Credit:  By Gerard Wynn | Reuters | Dec 20, 2012 | www.reuters.com ~~

Increasing German renewable power is under-cutting wholesale electricity prices across its borders, which may harm energy investments in neighbouring countries.

The overall picture is of widening impacts on grids across central Europe from the ramp up in German renewables.

German solar power generation was up 47 percent in the first half of 2012 compared with the same period last year, and wind power generation up 21 percent, data from the Fraunhofer Institute show.

One impact from rising intermittent German wind power generation in the north of the country is of electricity spilling into neighbouring networks en route back into southern Germany or Austria, called loop flows.

Another is of rising exports of cheaper, intermittent power, undercutting the economics of baseload power in Germany’s neighbours.

Exports of German power to the Czech Republic, for example, are up four-fold in the first 10 months of the year compared with the same period in 2010.

A group of four east European grid operators, from the Czech Republic, Hungary, Poland and Slovakia, has argued to split the Germany-Austria bidding zone, limiting the geographical area across which bidders can purchase wholesale power directly at the same price.

Their stated aim is to tackle loop flows, which they complain are using up grid capacity and destabilising networks.

But another effect would be to reduce competition with cheap, volatile wind power, for example for Czech exports of nuclear power to Austria.

Germany prefers to upgrade its internal grid, which should reduce loop flows.: Chancellor Angela Merkel’s cabinet on Wednesday agreed to accelerate such upgrades.

The disagreement is evidence of widening impacts from Germany’s decision to shift from nuclear into renewable power.


Chart 1: link.reuters.com/bav74t



At present, bidding areas in European energy markets are largely divided along national borders with exceptions, for example, where Germany and Austria are a single zone.
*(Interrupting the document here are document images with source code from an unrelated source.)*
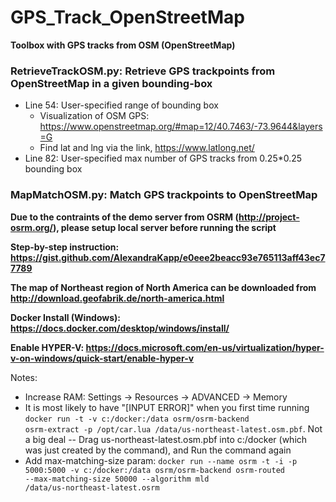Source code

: # GPS_Track_OpenStreetMap
**Toolbox with GPS tracks from OSM (OpenStreetMap)**

### RetrieveTrackOSM.py: Retrieve GPS trackpoints from OpenStreetMap in a given bounding-box
- Line 54: User-specified range of bounding box 
  - Visualization of OSM GPS: https://www.openstreetmap.org/#map=12/40.7463/-73.9644&layers=G
  - Find lat and lng via the link, https://www.latlong.net/
- Line 82: User-specified max number of GPS tracks from 0.25*0.25 bounding box

### MapMatchOSM.py: Match GPS trackpoints to OpenStreetMap
**Due to the contraints of the demo server from OSRM (http://project-osrm.org/), please setup local server before running the script**

**Step-by-step instruction: https://gist.github.com/AlexandraKapp/e0eee2beacc93e765113aff43ec77789**

**The map of Northeast region of North America can be downloaded from http://download.geofabrik.de/north-america.html**

**Docker Install (Windows): https://docs.docker.com/desktop/windows/install/**

**Enable HYPER-V: https://docs.microsoft.com/en-us/virtualization/hyper-v-on-windows/quick-start/enable-hyper-v**

Notes:
- Increase RAM: Settings -> Resources -> ADVANCED -> Memory
- It is most likely to have "[INPUT ERROR]" when you first time running <code>docker run -t -v c:/docker:/data osrm/osrm-backend osrm-extract -p /opt/car.lua /data/us-northeast-latest.osm.pbf</code>. Not a big deal -- Drag us-northeast-latest.osm.pbf into c:/docker (which was just created by the command), and Run the command again
- Add max-matching-size param: <code>docker run --name osrm -t -i -p 5000:5000 -v c:/docker:/data osrm/osrm-backend osrm-routed --max-matching-size 50000 --algorithm mld /data/us-northeast-latest.osrm</code>
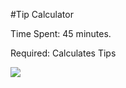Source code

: #Tip Calculator

Time Spent: 45 minutes.

Required: Calculates Tips

<img src="http://i.imgur.com/7tP84KQ.gif" />
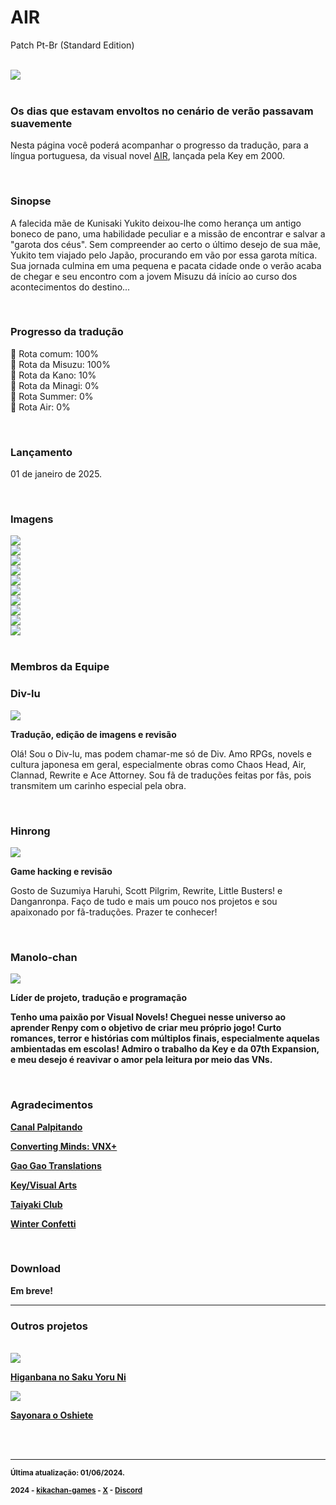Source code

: <h1>AIR</h1>
<p>Patch Pt-Br (Standard Edition)</p>
<br/>
<img src="https://kikachangames.github.io/air/cover.jpeg">
<br/>
<br/>

<h3>Os dias que estavam envoltos no cenário de verão passavam suavemente</h3>
<p>Nesta página você poderá acompanhar o progresso da tradução, para a língua portuguesa, da visual novel <a href="https://vndb.org/v36" target="_blank"> AIR</a>, lançada pela Key em 2000.</p>
<br/>

<h3>Sinopse</h3>
<p>A falecida mãe de Kunisaki Yukito deixou-lhe como herança um antigo boneco de pano, uma habilidade peculiar e a missão de encontrar e salvar a "garota dos céus". Sem compreender ao certo o último desejo de sua mãe, Yukito tem viajado pelo Japão, procurando em vão por essa garota mítica. Sua jornada culmina em uma pequena e pacata cidade onde o verão acaba de chegar e seu encontro com a jovem Misuzu dá início ao curso dos acontecimentos do destino...</p>
<br/>

<h3>Progresso da tradução</h3>
<p>
    💚 Rota comum: 100%<br/>
    💚 Rota da Misuzu: 100%<br/>
    💙 Rota da Kano: 10%<br/>
    💙 Rota da Minagi: 0%<br/>
    💙 Rota Summer: 0%<br/>
    💙 Rota Air: 0%
</p>
<br/>

<h3>Lançamento</h3>
<p>01 de janeiro de 2025.</p>
<br/>

<h3>Imagens</h3>
<img src="https://kikachangames.github.io/air/air01.png">
<br/>
<img src="https://kikachangames.github.io/air/air02.png">
<br/>
<img src="https://kikachangames.github.io/air/air03.png">
<br/>
<img src="https://kikachangames.github.io/air/air04.png">
<br/>
<img src="https://kikachangames.github.io/air/air05.png">
<br/>
<img src="https://kikachangames.github.io/air/air06.png">
<br/>
<img src="https://kikachangames.github.io/air/air07.png">
<br/>
<img src="https://kikachangames.github.io/air/air08.png">
<br/>
<img src="https://kikachangames.github.io/air/air09.png">
<br/>
<img src="https://kikachangames.github.io/air/air10.png">
<br/>
<br/>

<h3>Membros da Equipe</h3>

<h3>Div-lu</h3>
<img src="https://kikachangames.github.io/air/div.png">
<p><b>Tradução, edição de imagens e revisão</b></p> 
<p>Olá! Sou o Div-lu, mas podem chamar-me só de Div. Amo RPGs, novels e cultura japonesa em geral, especialmente obras como Chaos Head, Air, Clannad, Rewrite e Ace Attorney. Sou fã de traduções feitas por fãs, pois transmitem um carinho especial pela obra.</p>
<br/>

<h3>Hinrong</h3>
<img src="https://kikachangames.github.io/air/hin.png">
<p><b>Game hacking e revisão</b></p>
<p>Gosto de Suzumiya Haruhi, Scott Pilgrim, Rewrite, Little Busters! e Danganronpa. Faço de tudo e mais um pouco nos projetos e sou apaixonado por fã-traduções. Prazer te conhecer!</p>
<br/>

<h3>Manolo-chan</h3>
<img src="https://kikachangames.github.io/air/manolo.png">
<p><b>Líder de projeto, tradução e programação<b></p>
<p>Tenho uma paixão por Visual Novels! Cheguei nesse universo ao aprender Renpy com o objetivo de criar meu próprio jogo! Curto romances, terror e histórias com múltiplos finais, especialmente aquelas ambientadas em escolas! Admiro o trabalho da Key e da 07th Expansion, e meu desejo é reavivar o amor pela leitura por meio das VNs.</p>
<br/>

<h3>Agradecimentos</h3>

<p><a href="https://www.youtube.com/@Palpitando_123" target="_blank">Canal Palpitando</a></p>
<p><a href="https://vnx.uvnworks.com/" target="_blank">Converting Minds: VNX+</a></p>
<p><a href="https://gaogaotranslation.wordpress.com/" target="_blank"> Gao Gao Translations</a></p>
<p><a href="https://key.visualarts.gr.jp/" target="_blank"> Key/Visual Arts</a></p>
<p><a href="https://taiyakiclub.wordpress.com/" target="_blank"> Taiyaki Club</a></p>
<p><a href="https://winter-confetti.blogspot.com/" target="_blank"> Winter Confetti</a></p>

<br/>

<h3>Download</h3>
<p><b>Em breve!</b></p>

<hr>

<div id="projects">
<h3>Outros projetos</h3>
<br/>
<img src="https://kikachangames.github.io/air/higanbana.jpg">    
<p><a href="https://kikachangames.github.io/higanbana1-pt-br/">Higanbana no Saku Yoru Ni</a></p>
<img src="https://kikachangames.github.io/higanbana1-pt-br/cover_sayooshi.jpg">    
<p><a href="https://vndb.org/v1200" target="_blank">Sayonara o Oshiete</a></p>

</div>    

<br/>
<br/>
<hr>
<p><small>Última atualização: 01/06/2024.</small></p>
<p><small>2024 - <a href="https://kikachan-games.itch.io/" target="_blank">kikachan-games</a> - <a href="https://twitter.com/kikachangames/" target="_blank">X</a> - <a href="https://discord.gg/jsm8yKtu2E" target="_blank">Discord</a></small></p>
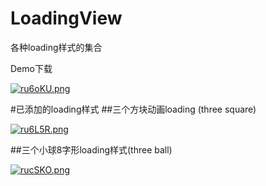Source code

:# LoadingView
各种loading样式的集合

Demo下载

[![ru6oKU.png](https://s3.ax1x.com/2020/12/14/ru6oKU.png)](https://imgchr.com/i/ru6oKU)

#已添加的loading样式
##三个方块动画loading (three square)

[![ru6L5R.png](https://s3.ax1x.com/2020/12/14/ru6L5R.png)](https://imgchr.com/i/ru6L5R)

##三个小球8字形loading样式(three ball)

[![rucSKO.png](https://s3.ax1x.com/2020/12/14/rucSKO.png)](https://imgchr.com/i/rucSKO)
By contrast Italy, Sweden and Norway are fragmented.

Germany and its east European neighbours differ on how to deal with loop flows.

A report prepared for the German grid regulator Bundesnetzagentur last year argued loop flows were a result of a shift towards European Union market integration.

“Loop flows are technically inevitable, they occur irrespectively of the existence of congestion, and they need to be accepted according to EU law. Consequently, the occurrence of loop flows does not constitute a reason for altering the size of bidding areas,” said the report – “Relevance of established bidding areas” – prepared by Frontier Economics and Consentec.

Central and east European grid operators disagreed in a report of their own, “Bidding zones definition”, in March.

“We strongly believe that fundamental corrections in the definition of bidding zones should be introduced as soon as possible in order to improve the efficiency of coordinated capacity calculation and allocations, as well as to avoid the further escalation of insecure grid operation in the CEE region,” the grid operators said.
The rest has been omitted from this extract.